Here's a self-contained, minimal, reproducible, example with my use case:

from fastapi import FastAPI
from pydantic import BaseModel, root_validator
from typing import Optional, Dict, Any

app = FastAPI()

class UserUpdate(BaseModel):
    password: Optional[str]
    name: Optional[str]

    @root_validator
    def validate(cls, values: Dict[str, Any]) -> Dict[str, Any]:
        return values

@app.patch("/me", response_model=schemas.User)
def update_user_me(
    user_in: UserUpdate,
) -> Any:
    assert isinstance(user_in, dict)
    return user_in

Description

  • Using root_validator in the pydantic model changes the behavior of the dependency injection, instead of return an instance of UserUpdate, a dict is returned
  • Commenting out the root_validator in the pydantic model leads to the expected behavior, in this case user_in is an instance of UserUpdate
  • I would expect user_in to be of type UserUpdate

Environment

  • OS: [e.g. Linux / Windows / macOS]: Linux
  • FastAPI Version [e.g. 0.3.0]: 0.61.1

  • Python version: 3.8.5

question

Most helpful comment

You should rename your "def validate" to something else (like "def _validate"). "validate" is an existing method for pydantic's BaseModel, so you are overriding it with yours, causing that unexpected behaviour.
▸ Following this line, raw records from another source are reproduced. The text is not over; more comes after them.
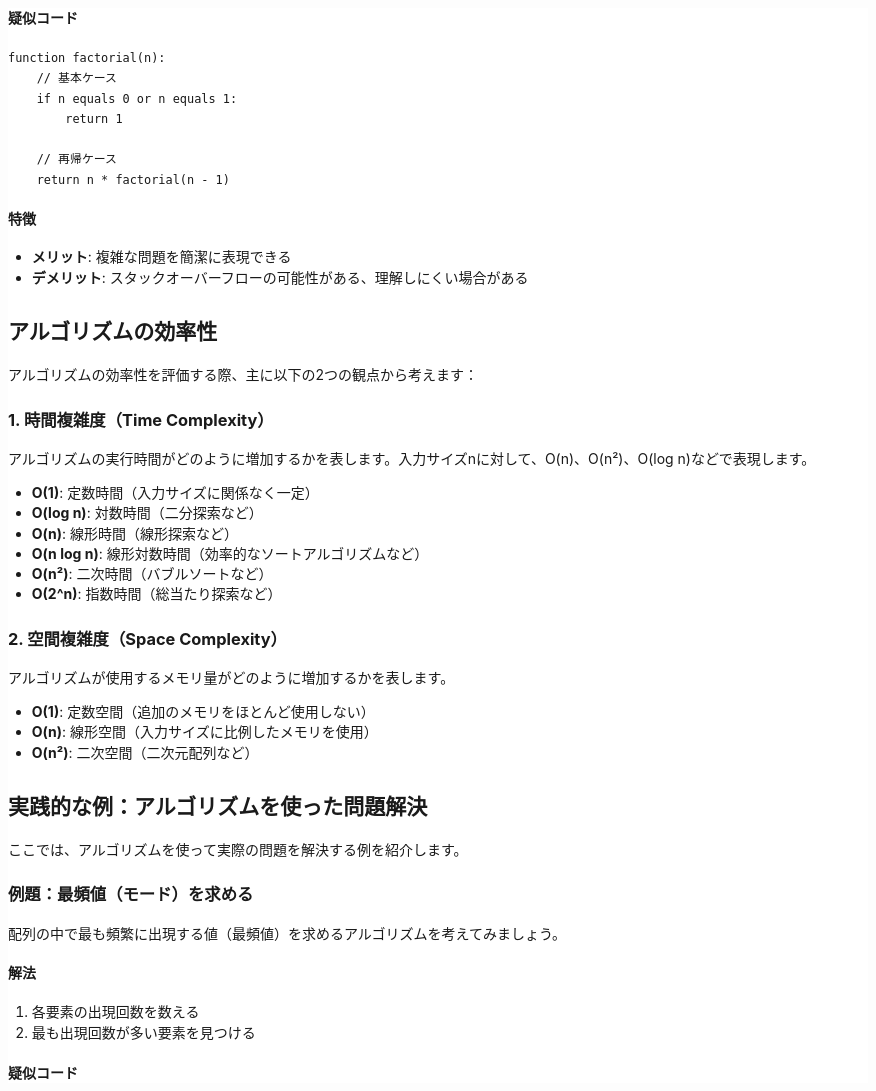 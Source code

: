 #### 疑似コード

```
function factorial(n):
    // 基本ケース
    if n equals 0 or n equals 1:
        return 1
    
    // 再帰ケース
    return n * factorial(n - 1)
```

#### 特徴
- **メリット**: 複雑な問題を簡潔に表現できる
- **デメリット**: スタックオーバーフローの可能性がある、理解しにくい場合がある

## アルゴリズムの効率性

アルゴリズムの効率性を評価する際、主に以下の2つの観点から考えます：

### 1. 時間複雑度（Time Complexity）

アルゴリズムの実行時間がどのように増加するかを表します。入力サイズnに対して、O(n)、O(n²)、O(log n)などで表現します。

- **O(1)**: 定数時間（入力サイズに関係なく一定）
- **O(log n)**: 対数時間（二分探索など）
- **O(n)**: 線形時間（線形探索など）
- **O(n log n)**: 線形対数時間（効率的なソートアルゴリズムなど）
- **O(n²)**: 二次時間（バブルソートなど）
- **O(2^n)**: 指数時間（総当たり探索など）

### 2. 空間複雑度（Space Complexity）

アルゴリズムが使用するメモリ量がどのように増加するかを表します。

- **O(1)**: 定数空間（追加のメモリをほとんど使用しない）
- **O(n)**: 線形空間（入力サイズに比例したメモリを使用）
- **O(n²)**: 二次空間（二次元配列など）

## 実践的な例：アルゴリズムを使った問題解決

ここでは、アルゴリズムを使って実際の問題を解決する例を紹介します。

### 例題：最頻値（モード）を求める

配列の中で最も頻繁に出現する値（最頻値）を求めるアルゴリズムを考えてみましょう。

#### 解法

1. 各要素の出現回数を数える
2. 最も出現回数が多い要素を見つける

#### 疑似コード

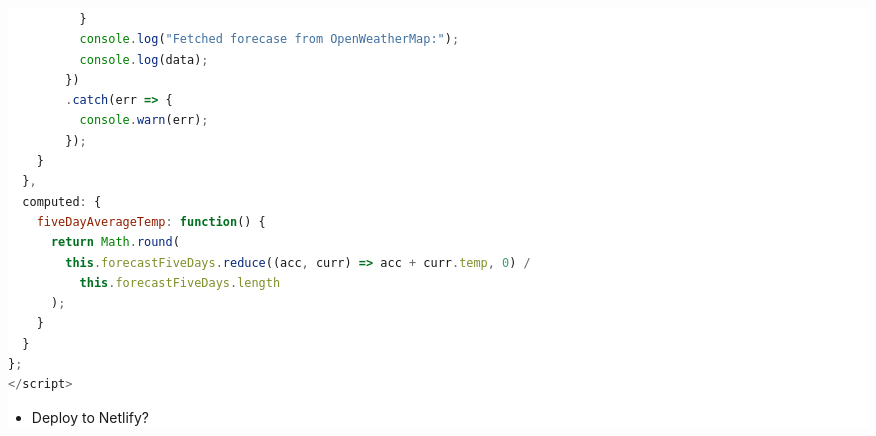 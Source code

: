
 ```js
          }
          console.log("Fetched forecase from OpenWeatherMap:");
          console.log(data);
        })
        .catch(err => {
          console.warn(err);
        });
    }
  },
  computed: {
    fiveDayAverageTemp: function() {
      return Math.round(
        this.forecastFiveDays.reduce((acc, curr) => acc + curr.temp, 0) /
          this.forecastFiveDays.length
      );
    }
  }
};
</script>
```

* Deploy to Netlify?
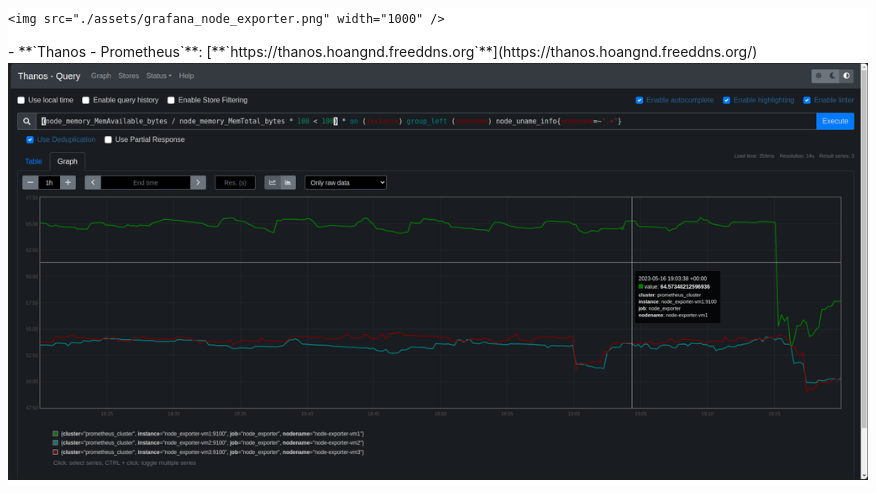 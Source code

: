     <img src="./assets/grafana_node_exporter.png" width="1000" />
  </div>
- **`Thanos - Prometheus`**: [**`https://thanos.hoangnd.freeddns.org`**](https://thanos.hoangnd.freeddns.org/)
  <div align="center">
    <img src="./assets/thanos_prometheus.png" width="1000" /> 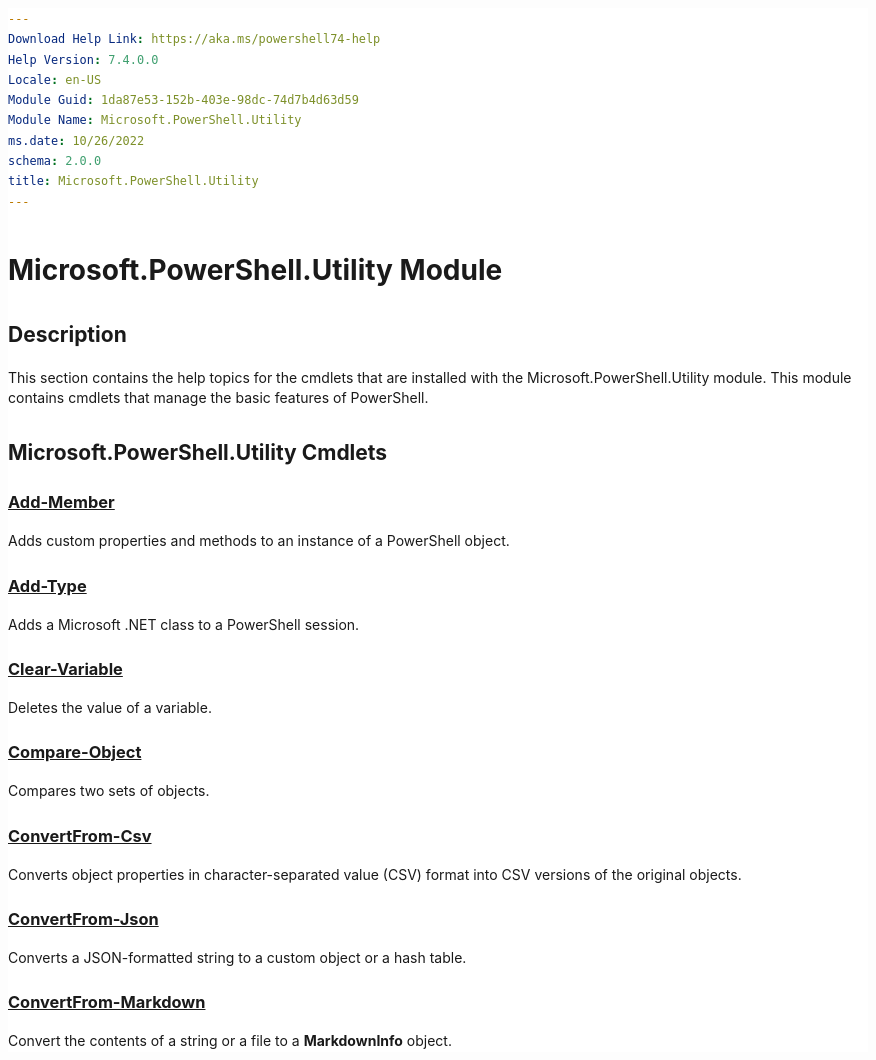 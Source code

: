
 ```yaml
---
Download Help Link: https://aka.ms/powershell74-help
Help Version: 7.4.0.0
Locale: en-US
Module Guid: 1da87e53-152b-403e-98dc-74d7b4d63d59
Module Name: Microsoft.PowerShell.Utility
ms.date: 10/26/2022
schema: 2.0.0
title: Microsoft.PowerShell.Utility
---
```

# Microsoft.PowerShell.Utility Module

## Description

This section contains the help topics for the cmdlets that are installed with the
Microsoft.PowerShell.Utility module. This module contains cmdlets that manage the basic features of
PowerShell.

## Microsoft.PowerShell.Utility Cmdlets

### [Add-Member](Add-Member.md)

Adds custom properties and methods to an instance of a PowerShell object.

### [Add-Type](Add-Type.md)

Adds a Microsoft .NET class to a PowerShell session.

### [Clear-Variable](Clear-Variable.md)

Deletes the value of a variable.

### [Compare-Object](Compare-Object.md)

Compares two sets of objects.

### [ConvertFrom-Csv](ConvertFrom-Csv.md)

Converts object properties in character-separated value (CSV) format into CSV versions of the original objects.

### [ConvertFrom-Json](ConvertFrom-Json.md)

Converts a JSON-formatted string to a custom object or a hash table.

### [ConvertFrom-Markdown](ConvertFrom-Markdown.md)

Convert the contents of a string or a file to a **MarkdownInfo** object.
I tried it and after renaming the root_validator function name, it works as expected.

>All comments

You should rename your "def validate" to something else (like "def _validate"). "validate" is an existing method for pydantic's BaseModel, so you are overriding it with yours, causing that unexpected behaviour. I tried it and after renaming the root_validator function name, it works as expected.